**TASK ITEM**
Whenever the string "dispatch" appears in a line below, please copy the line out.

**EXTRACTED ENTRIES**
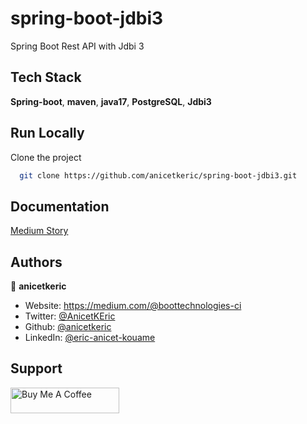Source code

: # spring-boot-jdbi3


Spring Boot Rest API with Jdbi 3

## Tech Stack

**Spring-boot**, **maven**, **java17**, **PostgreSQL**, **Jdbi3**


## Run Locally

Clone the project

```bash
  git clone https://github.com/anicetkeric/spring-boot-jdbi3.git
```

## Documentation

[Medium Story](https://boottechnologies-ci.medium.com/spring-boot-rest-api-with-jdbi-3-353037a0cc8a)

## Authors

👤 **anicetkeric**

* Website: https://medium.com/@boottechnologies-ci
* Twitter: [@AnicetKEric](https://twitter.com/AnicetKEric)
* Github: [@anicetkeric](https://github.com/anicetkeric)
* LinkedIn: [@eric-anicet-kouame](https://linkedin.com/in/eric-anicet-kouame-49029577)

## Support
<a href="https://www.buymeacoffee.com/boottechnou" target="_blank"><img src="https://cdn.buymeacoffee.com/buttons/default-orange.png" alt="Buy Me A Coffee" height="41" width="174"></a>
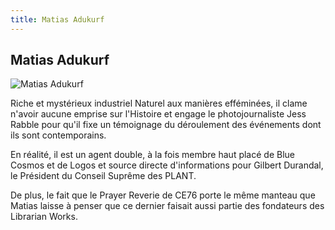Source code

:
 ```yaml
---
title: Matias Adukurf
---
```


Matias Adukurf
--------------


![Matias Adukurf](/images/stories/manga/astray/persos/Matias.jpg)

Riche et mystérieux industriel Naturel aux manières efféminées, il clame n'avoir aucune emprise sur l'Histoire et engage le photojournaliste Jess Rabble pour qu'il fixe un témoignage du déroulement des événements dont ils sont contemporains.


En réalité, il est un agent double, à la fois membre haut placé de Blue Cosmos et de Logos et source directe d'informations pour Gilbert Durandal, le Président du Conseil Suprême des PLANT.


De plus, le fait que le Prayer Reverie de CE76 porte le même manteau que Matias laisse à penser que ce dernier faisait aussi partie des fondateurs des Librarian Works.


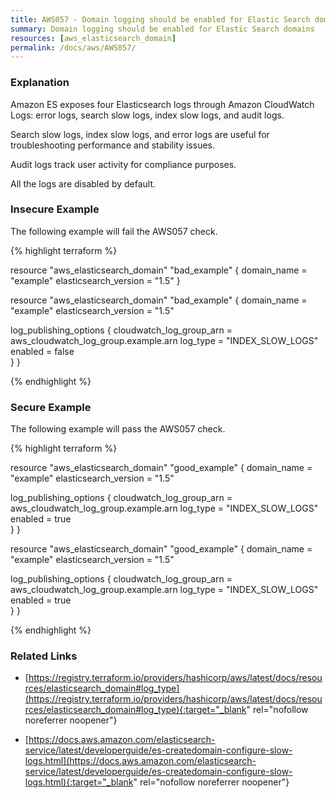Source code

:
 ```yaml
---
title: AWS057 - Domain logging should be enabled for Elastic Search domains
summary: Domain logging should be enabled for Elastic Search domains 
resources: [aws_elasticsearch_domain] 
permalink: /docs/aws/AWS057/
---
```

### Explanation


Amazon ES exposes four Elasticsearch logs through Amazon CloudWatch Logs: error logs, search slow logs, index slow logs, and audit logs. 

Search slow logs, index slow logs, and error logs are useful for troubleshooting performance and stability issues. 

Audit logs track user activity for compliance purposes. 

All the logs are disabled by default. 




### Insecure Example

The following example will fail the AWS057 check.

{% highlight terraform %}

resource "aws_elasticsearch_domain" "bad_example" {
  domain_name           = "example"
  elasticsearch_version = "1.5"
}

resource "aws_elasticsearch_domain" "bad_example" {
  domain_name           = "example"
  elasticsearch_version = "1.5"

  log_publishing_options {
    cloudwatch_log_group_arn = aws_cloudwatch_log_group.example.arn
    log_type                 = "INDEX_SLOW_LOGS"
    enabled                  = false  
  }
}

{% endhighlight %}



### Secure Example

The following example will pass the AWS057 check.

{% highlight terraform %}

resource "aws_elasticsearch_domain" "good_example" {
  domain_name           = "example"
  elasticsearch_version = "1.5"

  log_publishing_options {
    cloudwatch_log_group_arn = aws_cloudwatch_log_group.example.arn
    log_type                 = "INDEX_SLOW_LOGS"
    enabled                  = true  
  }
}

resource "aws_elasticsearch_domain" "good_example" {
  domain_name           = "example"
  elasticsearch_version = "1.5"

  log_publishing_options {
    cloudwatch_log_group_arn = aws_cloudwatch_log_group.example.arn
    log_type                 = "INDEX_SLOW_LOGS"
    enabled                  = true  
  }
}

{% endhighlight %}



### Related Links


- [https://registry.terraform.io/providers/hashicorp/aws/latest/docs/resources/elasticsearch_domain#log_type](https://registry.terraform.io/providers/hashicorp/aws/latest/docs/resources/elasticsearch_domain#log_type){:target="_blank" rel="nofollow noreferrer noopener"}

- [https://docs.aws.amazon.com/elasticsearch-service/latest/developerguide/es-createdomain-configure-slow-logs.html](https://docs.aws.amazon.com/elasticsearch-service/latest/developerguide/es-createdomain-configure-slow-logs.html){:target="_blank" rel="nofollow noreferrer noopener"}


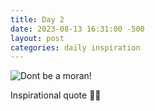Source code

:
 ```yaml
---
title: Day 2
date: 2023-08-13 16:31:00 -500
layout: post
categories: daily inspiration
---
```


![Dont be a moran!](https://images.quicklinks.li/quotes/dont-be-a-moran.gif)

Inspirational quote 🦵🥹
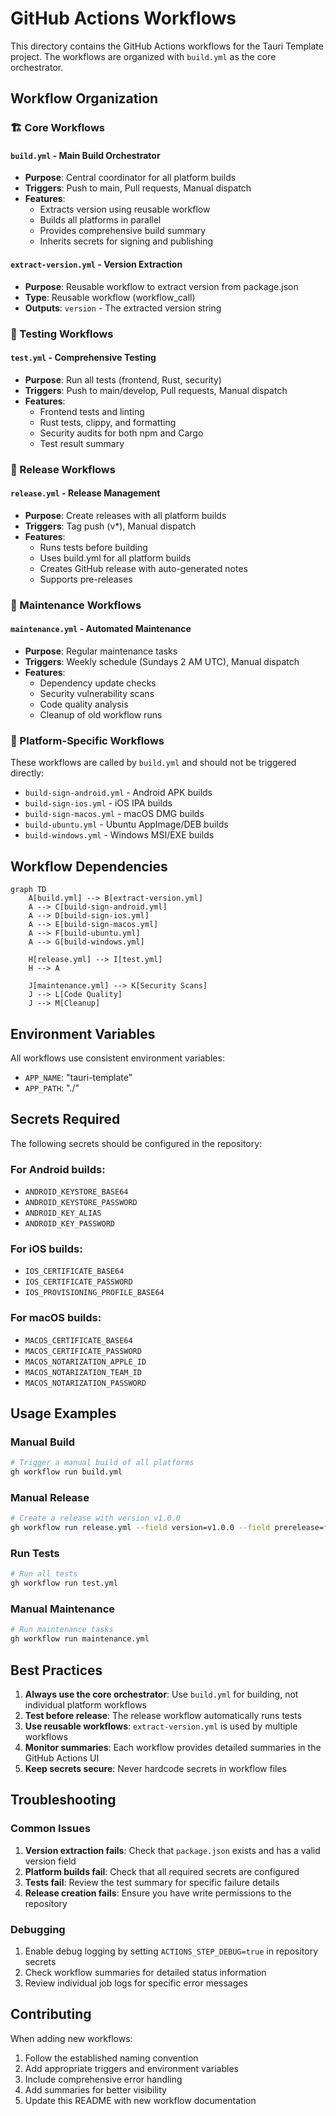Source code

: # GitHub Actions Workflows

This directory contains the GitHub Actions workflows for the Tauri Template project. The workflows are organized with `build.yml` as the core orchestrator.

## Workflow Organization

### 🏗️ Core Workflows

#### `build.yml` - Main Build Orchestrator
- **Purpose**: Central coordinator for all platform builds
- **Triggers**: Push to main, Pull requests, Manual dispatch
- **Features**:
  - Extracts version using reusable workflow
  - Builds all platforms in parallel
  - Provides comprehensive build summary
  - Inherits secrets for signing and publishing

#### `extract-version.yml` - Version Extraction
- **Purpose**: Reusable workflow to extract version from package.json
- **Type**: Reusable workflow (workflow_call)
- **Outputs**: `version` - The extracted version string

### 🧪 Testing Workflows

#### `test.yml` - Comprehensive Testing
- **Purpose**: Run all tests (frontend, Rust, security)
- **Triggers**: Push to main/develop, Pull requests, Manual dispatch
- **Features**:
  - Frontend tests and linting
  - Rust tests, clippy, and formatting
  - Security audits for both npm and Cargo
  - Test result summary

### 🚀 Release Workflows

#### `release.yml` - Release Management
- **Purpose**: Create releases with all platform builds
- **Triggers**: Tag push (v*), Manual dispatch
- **Features**:
  - Runs tests before building
  - Uses build.yml for all platform builds
  - Creates GitHub release with auto-generated notes
  - Supports pre-releases

### 🔧 Maintenance Workflows

#### `maintenance.yml` - Automated Maintenance
- **Purpose**: Regular maintenance tasks
- **Triggers**: Weekly schedule (Sundays 2 AM UTC), Manual dispatch
- **Features**:
  - Dependency update checks
  - Security vulnerability scans
  - Code quality analysis
  - Cleanup of old workflow runs

### 📱 Platform-Specific Workflows

These workflows are called by `build.yml` and should not be triggered directly:

- `build-sign-android.yml` - Android APK builds
- `build-sign-ios.yml` - iOS IPA builds  
- `build-sign-macos.yml` - macOS DMG builds
- `build-ubuntu.yml` - Ubuntu AppImage/DEB builds
- `build-windows.yml` - Windows MSI/EXE builds

## Workflow Dependencies

```mermaid
graph TD
    A[build.yml] --> B[extract-version.yml]
    A --> C[build-sign-android.yml]
    A --> D[build-sign-ios.yml]
    A --> E[build-sign-macos.yml]
    A --> F[build-ubuntu.yml]
    A --> G[build-windows.yml]
    
    H[release.yml] --> I[test.yml]
    H --> A
    
    J[maintenance.yml] --> K[Security Scans]
    J --> L[Code Quality]
    J --> M[Cleanup]
```

## Environment Variables

All workflows use consistent environment variables:

- `APP_NAME`: "tauri-template"
- `APP_PATH`: "./"

## Secrets Required

The following secrets should be configured in the repository:

### For Android builds:
- `ANDROID_KEYSTORE_BASE64`
- `ANDROID_KEYSTORE_PASSWORD`
- `ANDROID_KEY_ALIAS`
- `ANDROID_KEY_PASSWORD`

### For iOS builds:
- `IOS_CERTIFICATE_BASE64`
- `IOS_CERTIFICATE_PASSWORD`
- `IOS_PROVISIONING_PROFILE_BASE64`

### For macOS builds:
- `MACOS_CERTIFICATE_BASE64`
- `MACOS_CERTIFICATE_PASSWORD`
- `MACOS_NOTARIZATION_APPLE_ID`
- `MACOS_NOTARIZATION_TEAM_ID`
- `MACOS_NOTARIZATION_PASSWORD`

## Usage Examples

### Manual Build
```bash
# Trigger a manual build of all platforms
gh workflow run build.yml
```

### Manual Release
```bash
# Create a release with version v1.0.0
gh workflow run release.yml --field version=v1.0.0 --field prerelease=false
```

### Run Tests
```bash
# Run all tests
gh workflow run test.yml
```

### Manual Maintenance
```bash
# Run maintenance tasks
gh workflow run maintenance.yml
```

## Best Practices

1. **Always use the core orchestrator**: Use `build.yml` for building, not individual platform workflows
2. **Test before release**: The release workflow automatically runs tests
3. **Use reusable workflows**: `extract-version.yml` is used by multiple workflows
4. **Monitor summaries**: Each workflow provides detailed summaries in the GitHub Actions UI
5. **Keep secrets secure**: Never hardcode secrets in workflow files

## Troubleshooting

### Common Issues

1. **Version extraction fails**: Check that `package.json` exists and has a valid version field
2. **Platform builds fail**: Check that all required secrets are configured
3. **Tests fail**: Review the test summary for specific failure details
4. **Release creation fails**: Ensure you have write permissions to the repository

### Debugging

1. Enable debug logging by setting `ACTIONS_STEP_DEBUG=true` in repository secrets
2. Check workflow summaries for detailed status information
3. Review individual job logs for specific error messages

## Contributing

When adding new workflows:

1. Follow the established naming convention
2. Add appropriate triggers and environment variables
3. Include comprehensive error handling
4. Add summaries for better visibility
5. Update this README with new workflow documentation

**WORKED SOLUTION**
- **Triggers**: Push to main, Pull requests, Manual dispatch
- **Triggers**: Push to main/develop, Pull requests, Manual dispatch
- **Triggers**: Tag push (v*), Manual dispatch
- **Triggers**: Weekly schedule (Sundays 2 AM UTC), Manual dispatch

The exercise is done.